Thursday, January 27, 2011

Basil vs. the Big Bang


Stories matter. Words matter.

The more I "teach" science, the more time I spend on language. If you cannot grasp the essence of a story, you cannot grasp science.

Our stories belie comprehension. If you introduce the Big Bang model into your classroom, describing it as an explosion, using a model that looks at it from the outside, you are not practicing science, you are practicing religion. You've missed the whole point.

It is pointless, truly pointless, to wrestle with pseudo-cosmology. Yet New Jersey wants just that:
"Critique evidence for the theory that the universe evolved as it expanded from a single point 13.7 billion years ago."

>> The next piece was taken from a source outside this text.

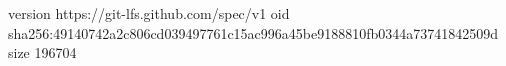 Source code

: version https://git-lfs.github.com/spec/v1
oid sha256:49140742a2c806cd039497761c15ac996a45be9188810fb0344a73741842509d
size 196704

The Big Bang model works well to explain why things appear the way they are in cosmology, but--and this is a big but (a gluteus maximus?)--the universe is not expanding within a larger space. Most folks who think they get the Big Bang (including many teachers) do not grasp this. I doubt the committee that drew up Jersey's standards grasps this, either--if they do, they bolloxed the language.

Children will take down the notes, fill in the bubbles, and know nothing.

Meanwhile Jupiter shines brightly over their heads in the early evening, and over and over and over again, the students flat out refuse to believe that it's Jupiter, until they look through the scope we set up outside the school on Telescope Nights.
***

Every child in every class plants a seed. Today I am picking through last fall's basil, squeezing out tiny black seeds from dead flower heads. The sweet earthy aroma stirs my limbus, defying words.

Next week I will start a flat of basil in the classroom--tiny black specks will grow into ridiculously bright green leaves whose aroma will stir memories.

You won't find the word "basil" in the standards. Nor "seedling" or "fertilizer",  or "wheat" or "bread." No mud or ooze or rot or urine. The only time "death" is used is to define the end of a star.

The science standards are crisp and clean, and I'm being churlish, true. But there's more to be learned from the tiny basil seed  than from the religiosity of a badly presented cosmology.



So we will continue to sow in B362.



















4 comments:

Unknown said...

I quit loving science when it became a religion. Yet, oddly enough it was religion (or perhaps spirituality or faith or whatever it is that introduced me to grace) that helped me recover my love of science.

doyle said...

Dear John,

Ironically, I quit loving religion when it became a science, but found my way back to it through grace in nature.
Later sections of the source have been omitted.